Re: 'perf test tsc' failing, bisected to "sched/clock: Provide better clock continuity"
From: Arnaldo Carvalho de Melo
Date: Mon Mar 20 2017 - 09:22:48 EST
Em Thu, Mar 16, 2017 at 04:22:31PM -0300, Arnaldo Carvalho de Melo escreveu:
> Em Thu, Mar 16, 2017 at 04:21:38PM -0300, Arnaldo Carvalho de Melo escreveu:
> > Didn't apply to perf/urgent:
> >
> > [acme@jouet linux]$ patch -p1 < /wb/1.patch
> > patching file arch/x86/events/core.c
> > Hunk #1 succeeded at 2243 (offset -1 lines).

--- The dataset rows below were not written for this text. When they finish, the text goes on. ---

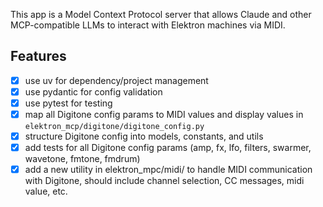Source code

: This app is a Model Context Protocol server that allows Claude and other MCP-compatible LLMs to interact with Elektron machines via MIDI.

## Features

- [x] use uv for dependency/project management
- [x] use pydantic for config validation
- [x] use pytest for testing
- [x] map all Digitone config params to MIDI values and display values in `elektron_mcp/digitone/digitone_config.py`
- [x] structure Digitone config into models, constants, and utils
- [x] add tests for all Digitone config params (amp, fx, lfo, filters, swarmer, wavetone, fmtone, fmdrum)
- [x] add a new utility in elektron_mpc/midi/ to handle MIDI communication with Digitone, should include channel selection, CC messages, midi value, etc.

> > Hunk #2 succeeded at 2251 (offset -1 lines).
> > Hunk #3 succeeded at 2265 (offset -1 lines).
> > Hunk #4 succeeded at 2273 (offset -1 lines).
> > patching file arch/x86/include/asm/timer.h
> > patching file arch/x86/kernel/tsc.c
> > Hunk #1 FAILED at 328.
> perf/core almost super clean:
> [acme@felicio linux]$ patch -p1 < /wb/1.patch
> patching file arch/x86/events/core.c
> patching file arch/x86/include/asm/timer.h
> patching file arch/x86/kernel/tsc.c
> patching file include/linux/sched/clock.h
> patching file kernel/sched/clock.c
> Hunk #3 succeeded at 154 with fuzz 2 (offset -7 lines).
> Hunk #4 succeeded at 231 (offset -7 lines).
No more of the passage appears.